• NOW LIVE! Into the Woods--new character species, eerie monsters, and haunting villains to populate the woodlands of your D&D games.

Longswords for Halflings in SRD?

taliesin15

First Post
I've been reviewing the Monsters tables in the 3.5 SRD for possible upcoming low level encounters--I've found something I think is a bit of a mistake--under the listing for Halflings you have:

Armor Class: 16 (+1 size, +1 Dex, +3 studded leather, +1 light shield), touch 12, flat-footed 15
Attack: Longsword +3 melee (1d6/19–20) or light crossbow +3 ranged (1d6/19–20)
Full Attack: Longsword +3 melee (1d6/19–20) or light crossbow +3 ranged (1d6/19–20)

seems to me a Small Humanoid would have to wield a Longsword as a two handed weapon--am I wrong on this?
 

log in or register to remove this ad



He's using a longsword sized for small characters, hence the lower damage die.
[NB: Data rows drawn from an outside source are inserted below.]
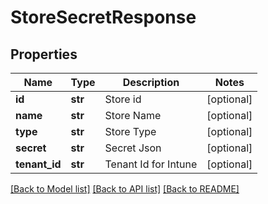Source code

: # StoreSecretResponse

## Properties
Name | Type | Description | Notes
------------ | ------------- | ------------- | -------------
**id** | **str** | Store id | [optional] 
**name** | **str** | Store Name | [optional] 
**type** | **str** | Store Type | [optional] 
**secret** | **str** | Secret Json | [optional] 
**tenant_id** | **str** | Tenant Id for Intune | [optional] 

[[Back to Model list]](../README.md#documentation-for-models) [[Back to API list]](../README.md#documentation-for-api-endpoints) [[Back to README]](../README.md)

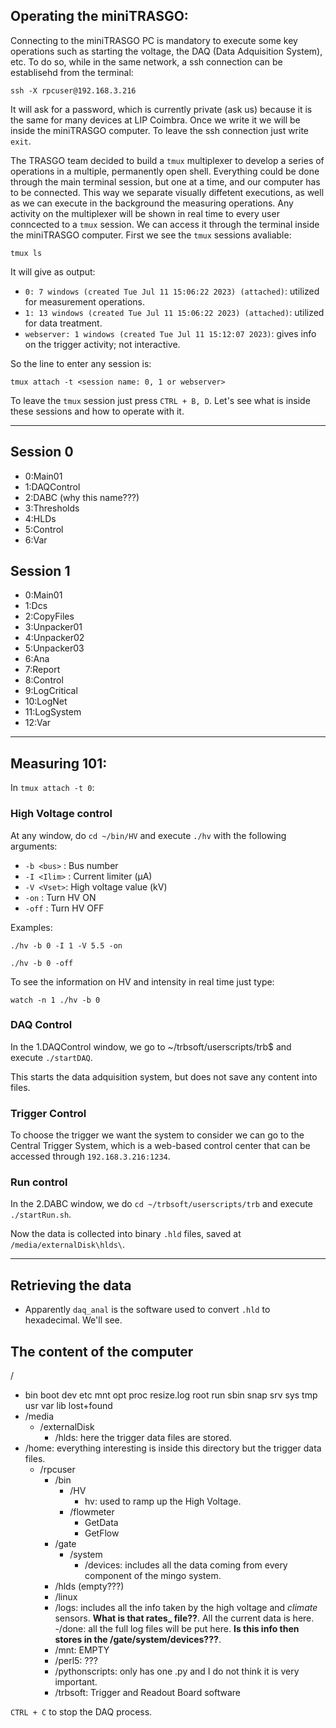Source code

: ## Operating the miniTRASGO:
Connecting to the miniTRASGO PC is mandatory to execute some key operations such as starting the voltage, the DAQ (Data Adquisition System), etc. To do so, while in the same network, a ssh connection can be establisehd from the terminal:
    
    ssh -X rpcuser@192.168.3.216
It will ask for a password, which is currently private (ask us) because it is the same for many devices at LIP Coimbra. Once we write it we will be inside the miniTRASGO computer. To leave the ssh connection just write `exit`.

The TRASGO team decided to build a `tmux` multiplexer to develop a series of operations in a multiple, permanently open shell. Everything could be done through the main terminal session, but one at a time, and our computer has to be connected. This way we separate visually diffetent executions, as well as we can execute in the background the measuring operations. Any activity on the multiplexer will be shown in real time to every user conncected to a `tmux` session. We can access it through the terminal inside the miniTRASGO computer. First we see the `tmux` sessions avaliable:

    tmux ls
It will give as output:
- `0: 7 windows (created Tue Jul 11 15:06:22 2023) (attached)`: utilized for measurement operations.
- `1: 13 windows (created Tue Jul 11 15:06:22 2023) (attached)`: utilized for data treatment.
- `webserver: 1 windows (created Tue Jul 11 15:12:07 2023)`: gives info on the trigger activity; not interactive.

So the line to enter any session is:

    tmux attach -t <session name: 0, 1 or webserver>
  
To leave the `tmux` session just press `CTRL + B, D`. Let's see what is inside these sessions and how to operate with it.

---

## Session 0
- 0:Main01
- 1:DAQControl
- 2:DABC (why this name???)
- 3:Thresholds
- 4:HLDs
- 5:Control
- 6:Var

## Session 1
- 0:Main01
- 1:Dcs
- 2:CopyFiles
- 3:Unpacker01
- 4:Unpacker02
- 5:Unpacker03
- 6:Ana
- 7:Report
- 8:Control
- 9:LogCritical
- 10:LogNet
- 11:LogSystem
- 12:Var

---

## Measuring 101:
In `tmux attach -t 0`:

### High Voltage control
At any window, do `cd ~/bin/HV` and execute `./hv` with the following arguments:

- `-b <bus>` : Bus number
- `-I <Ilim>` : Current limiter (μA)
- `-V <Vset>`: High voltage value (kV)
- `-on` : Turn HV ON
- `-off` : Turn HV OFF

Examples:

    ./hv -b 0 -I 1 -V 5.5 -on 
<!-- tsk -->
    ./hv -b 0 -off

To see the information on HV and intensity in real time just type:

    watch -n 1 ./hv -b 0

### DAQ Control

In the 1.DAQControl window, we go to ~/trbsoft/userscripts/trb$ and execute `./startDAQ`.

This starts the data adquisition system, but does not save any content into files.

### Trigger Control

To choose the trigger we want the system to consider we can go to the Central Trigger System, which is a web-based control center that can be accessed through `192.168.3.216:1234`.

### Run control

In the 2.DABC window, we do `cd ~/trbsoft/userscripts/trb` and execute `./startRun.sh`.

Now the data is collected into binary `.hld` files, saved at `/media/externalDisk\hlds\`.

---

## Retrieving the data

- Apparently `daq_anal` is the software used to convert `.hld` to hexadecimal. We'll see.


## The content of the computer
/
- bin  boot  dev  etc  mnt  opt  proc  resize.log  root  run  sbin  snap  srv  sys  tmp  usr  var lib  lost+found
- /media
    - /externalDisk
        - /hlds: here the trigger data files are stored.
- /home: everything interesting is inside this directory but the trigger data files.
    - /rpcuser
        - /bin
            - /HV
                - hv: used to ramp up the High Voltage.
            - /flowmeter
                - GetData
                - GetFlow
        - /gate
            - /system
                - /devices: includes all the data coming from every component of the mingo system.
        - /hlds (empty???)
        - /linux
        - /logs: includes all the info taken by the high voltage and *climate* sensors. **What is that rates_ file??**. All the current data is here.
            -/done: all the full log files will be put here. **Is this info then stores in the /gate/system/devices???**.
        - /mnt: EMPTY
        - /perl5: ???
        - /pythonscripts: only has one .py and I do not think it is very important.
        - /trbsoft: Trigger and Readout Board software
     
`CTRL + C` to stop the DAQ process.

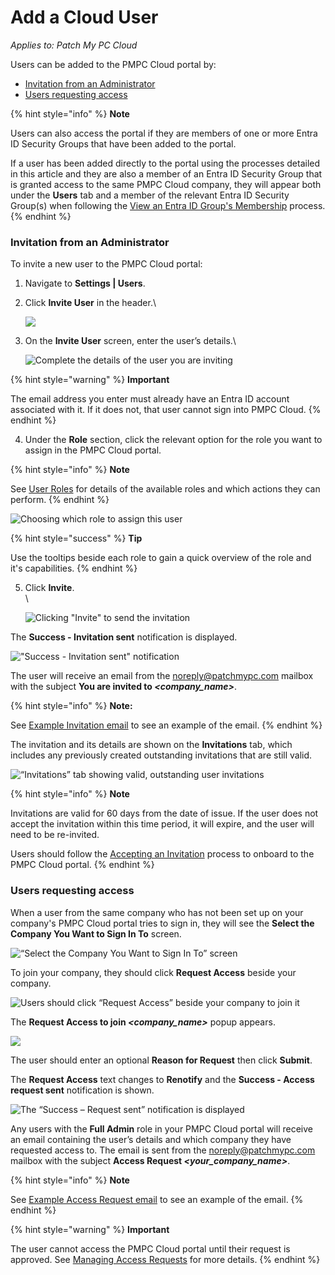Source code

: # Add a Cloud User

_Applies to: Patch My PC Cloud_

Users can be added to the PMPC Cloud portal by:

* [Invitation from an Administrator](add-a-cloud-user.md#invitation-from-an-administrator)
* [Users requesting access](add-a-cloud-user.md#users-requesting-access)

{% hint style="info" %}
**Note**

Users can also access the portal if they are members of one or more Entra ID Security Groups that have been added to the portal.

If a user has been added directly to the portal using the processes detailed in this article and they are also a member of an Entra ID Security Group that is granted access to the same PMPC Cloud company, they will appear both under the **Users** tab and a member of the relevant Entra ID Security Group(s) when following the [View an Entra ID Group's Membership](using-entra-id-security-groups-in-cloud/view-an-entra-id-groups-membership-in-cloud.md) process.
{% endhint %}

### Invitation from an Administrator

To invite a new user to the PMPC Cloud portal:

1. Navigate to **Settings | Users**.
2.  Click **Invite User** in the header.\


    ![](../../../_images/image%20%28722%29.png%20"")
3.  On the **Invite User** screen, enter the user’s details.\


    ![Complete the details of the user you are inviting](../../../_images/image%20%282119%29.png%20"Complete%20the%20details%20of%20the%20user%20you%20are%20inviting")

{% hint style="warning" %}
**Important**

The email address you enter must already have an Entra ID account associated with it. If it does not, that user cannot sign into PMPC Cloud.
{% endhint %}

4. Under the **Role** section, click the relevant option for the role you want to assign in the PMPC Cloud portal.

{% hint style="info" %}
**Note**

See [User Roles](cloud-user-roles-reference.md) for details of the available roles and which actions they can perform.
{% endhint %}

![Choosing which role to assign this user](../../../_images/image%20%282120%29.png%20"Choosing%20which%20role%20to%20assign%20this%20user")

{% hint style="success" %}
**Tip**

Use the tooltips beside each role to gain a quick overview of the role and it's capabilities.
{% endhint %}

5.  Click **Invite**.\
    \


    ![Clicking &#x22;Invite&#x22; to send the invitation](../../../_images/image%20%282122%29.png%20"Clicking%20&#x22;Invite&#x22;%20to%20send%20the%20invitation")

The **Success - Invitation sent** notification is displayed.

![&#x22;Success - Invitation sent&#x22; notification](../../../_images/image%20%28725%29.png%20"&#x22;Success%20-%20Invitation%20sent&#x22;%20notification")

The user will receive an email from the [noreply@patchmypc.com](mailto:noreply@patchmypc.com) mailbox with the subject **You are invited to&#x20;**_**\<company\_name>**_.

{% hint style="info" %}
**Note:**

See [Example Invitation email](../../cloud-reference/cloud-email-reference/example-cloud-invitation-email.md) to see an example of the email.
{% endhint %}

The invitation and its details are shown on the **Invitations** tab, which includes any previously created outstanding invitations that are still valid.

![“Invitations” tab showing valid, outstanding user invitations](../../../_images/image%20%28728%29.png%20"\"Invitations\"%20tab%20showing%20valid,%20outstanding%20user%20invitations")

{% hint style="info" %}
**Note**

Invitations are valid for 60 days from the date of issue. If the user does not accept the invitation within this time period, it will expire, and the user will need to be re-invited.

Users should follow the [Accepting an Invitation](manage-cloud-invitations/accept-a-cloud-invitation.md) process to onboard to the PMPC Cloud portal.
{% endhint %}

### Users requesting access

When a user from the same company who has not been set up on your company's PMPC Cloud portal tries to sign in, they will see the **Select the Company You Want to Sign In To** screen.

![“Select the Company You Want to Sign In To” screen](../../../_images/image%20%281378%29.png%20"\"Select%20the%20Company%20You%20Want%20to%20Sign%20In%20To\"%20screen")

To join your company, they should click **Request Access** beside your company.

![Users should click “Request Access” beside your company to join it](../../../_images/image%20%281379%29.png%20"Users%20should%20click%20\"Request%20Access\"%20beside%20your%20company%20to%20join%20it")

The **Request Access to join&#x20;**_**\<company\_name>**_ popup appears.

![](../../../_images/image%20%28616%29.png%20"")

The user should enter an optional **Reason for Request** then click **Submit**.&#x20;

The **Request Access** text changes to **Renotify** and the **Success - Access request sent** notification is shown.

![The “Success – Request sent” notification is displayed](../../../_images/image%20%28617%29.png%20"The%20\"Success%20–%20Request%20sent\"%20notification%20is%20displayed")

Any users with the **Full Admin** role in your PMPC Cloud portal will receive an email containing the user’s details and which company they have requested access to. The email is sent from the [noreply@patchmypc.com](mailto:noreply@patchmypc.com) mailbox with the subject **Access Request&#x20;**_**\<your\_company\_name>**_.

{% hint style="info" %}
**Note**

See [Example Access Request email](../../cloud-reference/cloud-email-reference/example-cloud-access-request-email.md) to see an example of the email.
{% endhint %}

{% hint style="warning" %}
**Important**

The user cannot access the PMPC Cloud portal until their request is approved. See [Managing Access Requests](manage-cloud-access-requests/) for more details.
{% endhint %}
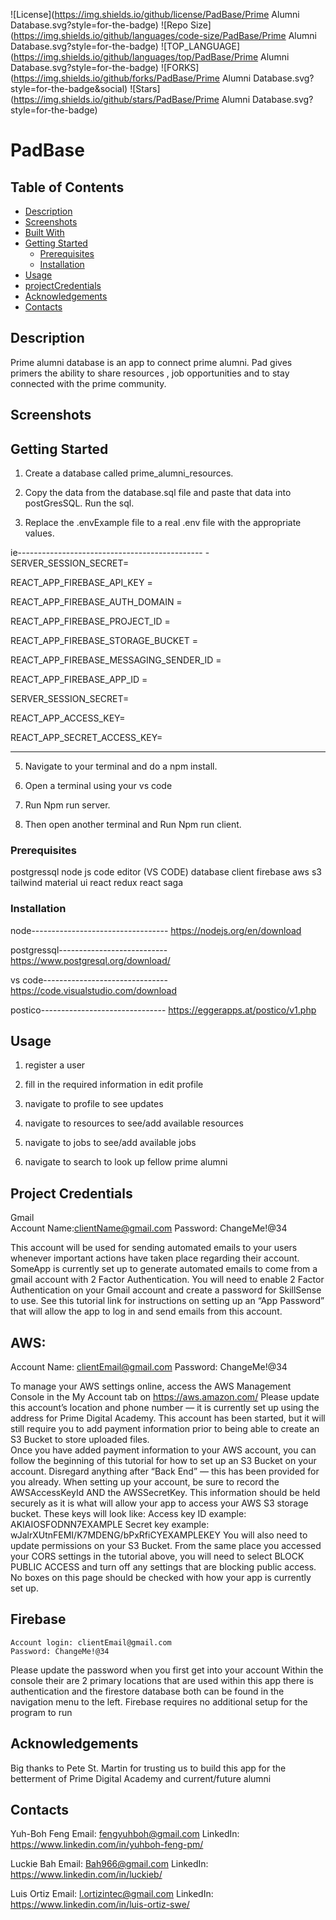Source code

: ![License](https://img.shields.io/github/license/PadBase/Prime Alumni Database.svg?style=for-the-badge) ![Repo Size](https://img.shields.io/github/languages/code-size/PadBase/Prime Alumni Database.svg?style=for-the-badge) ![TOP_LANGUAGE](https://img.shields.io/github/languages/top/PadBase/Prime Alumni Database.svg?style=for-the-badge) ![FORKS](https://img.shields.io/github/forks/PadBase/Prime Alumni Database.svg?style=for-the-badge&social) ![Stars](https://img.shields.io/github/stars/PadBase/Prime Alumni Database.svg?style=for-the-badge)
    
# PadBase

## Table of Contents

- [Description](#description)
- [Screenshots](#screenshots)
- [Built With](#built-with)
- [Getting Started](#getting-started)
  - [Prerequisites](#prerequisites)
  - [Installation](#installation)
- [Usage](#usage)
- [projectCredentials](#projectCredentials)
- [Acknowledgements](#acknowledgements)
- [Contacts](#contacts)

## Description

Prime alumni database is an app to connect prime alumni. Pad gives primers the ability to share resources , job opportunities and to stay connected with the prime community.

## Screenshots



## Getting Started

1. Create a database called prime_alumni_resources.

2. Copy the data from the database.sql file and paste that data into postGresSQL. Run the sql.

3. Replace the .envExample file to a real .env file with the appropriate values. 

ie----------------------------------------------
-SERVER_SESSION_SECRET=

REACT_APP_FIREBASE_API_KEY =

REACT_APP_FIREBASE_AUTH_DOMAIN =

REACT_APP_FIREBASE_PROJECT_ID =

REACT_APP_FIREBASE_STORAGE_BUCKET = 

REACT_APP_FIREBASE_MESSAGING_SENDER_ID =

REACT_APP_FIREBASE_APP_ID =

SERVER_SESSION_SECRET=

REACT_APP_ACCESS_KEY=

REACT_APP_SECRET_ACCESS_KEY=


-------------------------------------------------

5. Navigate to your terminal and do a npm install.

6. Open a terminal using your vs code 

7. Run Npm run server.

8. Then open another terminal and Run Npm run client.

### Prerequisites

postgressql
node js
code editor (VS CODE)
database client 
firebase
aws s3
tailwind
material ui
react
redux 
react saga


### Installation

node----------------------------------
https://nodejs.org/en/download

postgressql---------------------------
https://www.postgresql.org/download/

vs code-------------------------------
https://code.visualstudio.com/download

postico-------------------------------
https://eggerapps.at/postico/v1.php

## Usage

1. register a user

2. fill in the required information in edit profile

3. navigate to profile to see updates 

4. navigate to resources to see/add available resources

5. navigate to jobs to see/add available jobs 

6. navigate to search to look up fellow prime alumni

## Project Credentials 

Gmail	
Account Name:clientName@gmail.com
	Password: ChangeMe!@34

This account will be used for sending automated emails to your users whenever important actions have taken place regarding their account.  
SomeApp is currently set up to generate automated emails to come from a gmail account with 2 Factor Authentication.  You will need to enable 2 Factor Authentication on your Gmail account and create a password for SkillSense to use.  See this tutorial link for instructions on setting up an “App Password” that will allow the app to log in and send emails from this account.

## AWS: 
Account Name: clientEmail@gmail.com
	Password: ChangeMe!@34

To manage your AWS settings online, access the AWS Management Console in the My Account tab on https://aws.amazon.com/
Please update this account’s location and phone number — it is currently set up using the address for Prime Digital Academy.
This account has been started, but it will still require you to add payment information prior to being able to create an S3 Bucket to store uploaded files.  
Once you have added payment information to your AWS account, you can follow the beginning of this tutorial for how to set up an S3 Bucket on your account.  Disregard anything after “Back End” — this has been provided for you already.
When setting up your account, be sure to record the AWSAccessKeyId AND the AWSSecretKey.  This information should be held securely as it is what will allow your app to access your AWS S3 storage bucket.  These keys will look like:
Access key ID example: AKIAIOSFODNN7EXAMPLE
Secret key example: wJalrXUtnFEMI/K7MDENG/bPxRfiCYEXAMPLEKEY
You will also need to update permissions on your S3 Bucket.  From the same place you accessed your CORS settings in the tutorial above, you will need to select BLOCK PUBLIC ACCESS and turn off any settings that are blocking public access.  No boxes on this page should be checked with how your app is currently set up.

## Firebase
	Account login: clientEmail@gmail.com
	Password: ChangeMe!@34

Please update the password when you first get into your account
Within the console their are 2 primary locations that are used within this app
there is authentication and the firestore database both can be found in the navigation
menu to the left. Firebase requires no additional setup for the program to run  



## Acknowledgements
Big thanks to Pete St. Martin for trusting us to build this app for the betterment of Prime Digital Academy and current/future alumni

## Contacts
Yuh-Boh Feng
Email: fengyuhboh@gmail.com
LinkedIn: https://www.linkedin.com/in/yuhboh-feng-pm/

Luckie Bah
Email: Bah966@gmail.com
LinkedIn: https://www.linkedin.com/in/luckieb/

Luis Ortiz
Email: l.ortizintec@gmail.com
LinkedIn: https://www.linkedin.com/in/luis-ortiz-swe/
In 3.5 all melee weapons are classified as light, one-handed or two-handed. These groupings mean a character can use the weapon as indicated if the weapon is crafted for one of his size. The longsword is classified as a one-handed weapon, and one built for small characters does 1d6 damage.

Make sense?
 


taliesin15 said:
Sure it makes "sense", but why not just call it what it is, i.e. a short sword?
Because it is not a short sword, but a long sword. A small longsword, maybe, but a longsword. Not to mention that there are weapons for which there simply are no smaller/larger equivalent - For an ogre's bastard sword, fullblade is somewhat established, but what do you call a halfling's bastard sword? Why would a Tiny fairy call its rapier a toothpick, when it can't use it as a toothpick?
 

taliesin15 said:
Sure it makes "sense", but why not just call it what it is, i.e. a short sword?
Because that's not what it is. A short sword is still designed for a medium character to use - its hilt is too large for a halfling's hands, and it's balanced all wrong to be wielded as a longsword. Sure, a halfling could use it, but they take a -2 penalty for using a mis-sized weapon.

If a halfling wants a one-handed sword that he can wield properly, he'll buy a longsword that's sized for small characters to wield.
 



The 3.5 rule took [the] Sting away from the halfling rogue.

In 3.0 It was assumed that as weapons got smaller and larger only the handedness changed. This was fine more or less except for the fact weapon proficiency was not linked to weapon size. This made a problem that

A Large Heavy mace would officially be a 2 handed 2d6 simple weapon a cleric could wield
A Halfling rouge got to wield what would be the size equivalent of a long sword for free.
A large war hammer would be 2d6 x3 weapon that made the great axe even more inferior.

Thus in 3.5, the wrong size weapon causes -2 to hit per size category off. I think begrudging a halfling rogue Sting is a smack in the face of tradition and there should have been a 2 handed hammer in the core rules to start with. Though I understand about the large heavy mace [but put my vote in for the greatclub to be a simple weapon].